━━ DATA IN THIS EXERCISE ━━

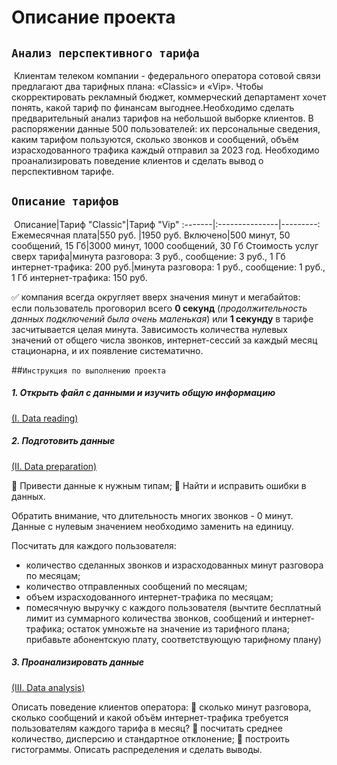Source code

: # Описание проекта 
## `Анализ перспективного тарифа`
![]()
Клиентам телеком компании - федерального оператора сотовой связи предлагают два тарифных плана: «Classic» и «Vip». Чтобы скорректировать рекламный бюджет, коммерческий департамент хочет понять, какой тариф по финансам выгоднее.Необходимо сделать предварительный анализ тарифов на небольшой выборке клиентов. В распоряжении данные 500 пользователей: их персональные сведения, каким тарифом пользуются, сколько звонков и сообщений, объём израсходованного трафика каждый отправил за 2023 год. Необходимо проанализировать поведение клиентов и сделать вывод о перспективном тарифе.

## `Описание тарифов`
![]()
Описание|Тариф "Classic"|Тариф "Vip"
:-------|:---------------|---------:
Ежемесячная плата|550 руб. |1950 руб.
Включено|500 минут, 50 сообщений, 15 Гб|3000 минут, 1000 сообщений, 30 Гб
Стоимость услуг сверх тарифа|минута разговора: 3 руб., сообщение: 3 руб., 1 Гб интернет-трафика: 200 руб.|минута разговора: 1 руб., сообщение: 1 руб., 1 Гб интернет-трафика: 150 руб.

:white_check_mark:  компания всегда округляет вверх значения минут и мегабайтов:  
если пользователь проговорил всего __0 секунд__ (_продолжительность данных подключений была очень маленькая_) или __1 секунду__ в тарифе засчитывается целая минута. Зависимость количества нулевых значений от общего числа звонков, интернет-сессий за каждый месяц стационарна, и их появление систематично.

##`Инструкция по выполнению проекта`
![]()
##### 1. Открыть файл с данными и изучить общую информацию  
[(I. Data reading)](./Data%20analysis.ipynb)
##### 2. Подготовить данные
[(II. Data preparation)](./Data%20analysis.ipynb)

:black_square_button: Привести данные к нужным типам;
:black_square_button: Найти и исправить ошибки в данных.  

Обратить внимание, что длительность многих звонков - 0 минут. Данные с нулевым значением необходимо заменить на единицу.

Посчитать для каждого пользователя:
- количество сделанных звонков и израсходованных минут разговора по месяцам;
- количество отправленных сообщений по месяцам;
- объем израсходованного интернет-трафика по месяцам; 
- помесячную выручку с каждого пользователя (вычтите бесплатный лимит из суммарного количества звонков, сообщений и интернет-трафика; остаток умножьте на значение из тарифного плана; прибавьте абонентскую плату, соответствующую тарифному плану)
##### 3. Проанализировать данные
[(III. Data analysis)](./Data%20analysis.ipynb)

Описать поведение клиентов оператора: 
:black_square_button: сколько минут разговора, сколько сообщений и какой объём интернет-трафика требуется пользователям каждого тарифа в месяц?
:black_square_button: посчитать среднее количество, дисперсию и стандартное отклонение; 
:black_square_button: построить гистограммы. Описать распределения и сделать выводы.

━━━

Up to the line containing "##### 3. Проанализировать данные", skip everything; from that line through the last line above, return each line exactly.

=== SOLUTION TO THE EXERCISE ===
##### 3. Проанализировать данные
[(III. Data analysis)](./Data%20analysis.ipynb)

Описать поведение клиентов оператора: 
:black_square_button: сколько минут разговора, сколько сообщений и какой объём интернет-трафика требуется пользователям каждого тарифа в месяц?
:black_square_button: посчитать среднее количество, дисперсию и стандартное отклонение; 
:black_square_button: построить гистограммы. Описать распределения и сделать выводы.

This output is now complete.